Glassworks by Sylvain Willenz
by Harry / September 6, 2012

Sylvain Willenz is showing three series of glass works, the product of a three year residency at The International Glass and Visual Arts Research Centre, at the Victor Hunt gallery in Brussels. Above, Spot lights.

(Click the images below for full sized images)


Liquorice Spot light, with coloured glass shards

The show, titled Sylvain Willenz + CIRVA, Glassworks opened yesterday (until October 6, 2012) and features; Spot, a light in four flavors, Shift, a blown glass side-table, and Block, a series of cast containers.


Says Willenz, the "lights evolved from the idea of reinterpreting the classic white glass globe into a playful, colourful and graphic new suspension light.
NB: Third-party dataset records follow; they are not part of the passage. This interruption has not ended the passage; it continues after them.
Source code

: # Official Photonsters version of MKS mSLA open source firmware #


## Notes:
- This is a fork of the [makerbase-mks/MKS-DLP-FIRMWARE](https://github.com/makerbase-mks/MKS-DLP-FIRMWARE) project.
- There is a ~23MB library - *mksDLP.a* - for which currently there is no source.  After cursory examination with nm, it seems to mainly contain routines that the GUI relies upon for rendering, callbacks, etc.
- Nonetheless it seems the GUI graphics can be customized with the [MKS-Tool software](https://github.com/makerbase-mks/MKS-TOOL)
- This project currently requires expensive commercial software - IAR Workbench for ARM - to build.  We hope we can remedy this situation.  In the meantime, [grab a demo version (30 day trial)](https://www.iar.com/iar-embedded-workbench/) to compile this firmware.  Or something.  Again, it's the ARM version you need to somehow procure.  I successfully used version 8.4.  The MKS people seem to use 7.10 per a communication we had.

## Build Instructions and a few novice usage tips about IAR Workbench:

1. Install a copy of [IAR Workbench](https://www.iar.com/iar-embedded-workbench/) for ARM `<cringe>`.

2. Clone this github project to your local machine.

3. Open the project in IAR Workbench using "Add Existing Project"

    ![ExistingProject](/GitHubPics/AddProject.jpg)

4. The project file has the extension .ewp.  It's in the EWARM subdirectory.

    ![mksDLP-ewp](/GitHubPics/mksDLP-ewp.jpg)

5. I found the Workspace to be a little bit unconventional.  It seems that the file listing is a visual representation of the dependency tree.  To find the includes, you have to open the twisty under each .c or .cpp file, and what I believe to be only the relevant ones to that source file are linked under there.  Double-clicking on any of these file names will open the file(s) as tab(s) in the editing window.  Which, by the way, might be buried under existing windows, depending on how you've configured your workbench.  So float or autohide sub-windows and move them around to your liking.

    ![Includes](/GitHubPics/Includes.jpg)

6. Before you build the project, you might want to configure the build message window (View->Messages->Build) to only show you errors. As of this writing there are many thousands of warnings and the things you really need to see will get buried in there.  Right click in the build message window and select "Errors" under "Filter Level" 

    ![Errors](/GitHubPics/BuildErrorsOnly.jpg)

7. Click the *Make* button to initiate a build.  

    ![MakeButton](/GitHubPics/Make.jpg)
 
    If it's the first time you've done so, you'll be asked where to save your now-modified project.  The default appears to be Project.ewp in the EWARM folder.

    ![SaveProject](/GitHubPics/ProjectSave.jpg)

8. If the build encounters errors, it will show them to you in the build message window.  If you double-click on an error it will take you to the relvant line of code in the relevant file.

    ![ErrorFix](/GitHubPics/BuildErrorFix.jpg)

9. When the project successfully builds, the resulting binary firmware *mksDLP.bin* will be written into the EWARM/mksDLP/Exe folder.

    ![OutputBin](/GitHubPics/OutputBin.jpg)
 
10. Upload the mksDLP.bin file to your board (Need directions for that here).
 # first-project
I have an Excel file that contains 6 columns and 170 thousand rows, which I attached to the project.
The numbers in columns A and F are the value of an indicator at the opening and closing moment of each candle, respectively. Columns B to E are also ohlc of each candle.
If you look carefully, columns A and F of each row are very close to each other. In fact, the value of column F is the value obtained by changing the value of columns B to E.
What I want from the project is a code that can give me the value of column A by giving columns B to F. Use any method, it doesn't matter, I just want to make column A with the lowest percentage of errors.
During the glassblowing process, transparent and white spheres are rolled onto thin and small glass filaments of various colour tones, which stick to the sphere."


Cupcake Spot light

"The glass is then blown into a conventional wooden mould and the filaments stretch, creating random graphic patterns as well as optical and lighting effects. SPOT lights come in four different finishes."


Block containers

Willenz' geometric Block containers have a surface texture that replicates the styrofoam boxes that were used as the original moulds for the molten glass.


"The items that compose the Block series are been made using a glass casting method inspired by the well-known lost-wax technique. Instead of using wax (cast from a mould, itself cast off a master piece), each piece is made and assembled by hand using Expanded Polystyrene (EPS) board as base material."


"Plaster moulds are made from these EPS forms, and then burnt. Hot glass is then transferred into these moulds. Subsequently, each piece resulting from this process is unique."


Shift tables

As for Shift, it's a series of glass side tables made with a unique and unprecedented glass manufacturing technique. "Its complex asymmetrical volume is blown solely from one piece and in one operation."


"Shift's shape was inspired by formal elements and details usually found in industrially-produced blown plastic products. SHIFT's complexity not only lies in the way it is made, but mainly in its shapes, which are unnatural and unusual for glassblowing; the base is oblong and the top is racket-shaped."


In addition to the gallery show, a book documenting Sylvain Willenz's research carried out during his residency from 2009 to 2012 at CIRVA was also launched yesterday. Called Glassworks, it comprises specifically written texts, photography by Sylvain Willenz, documenting research, experiments, technical drawings and development sketches as well as an exclusive photo shoot of the final pieces.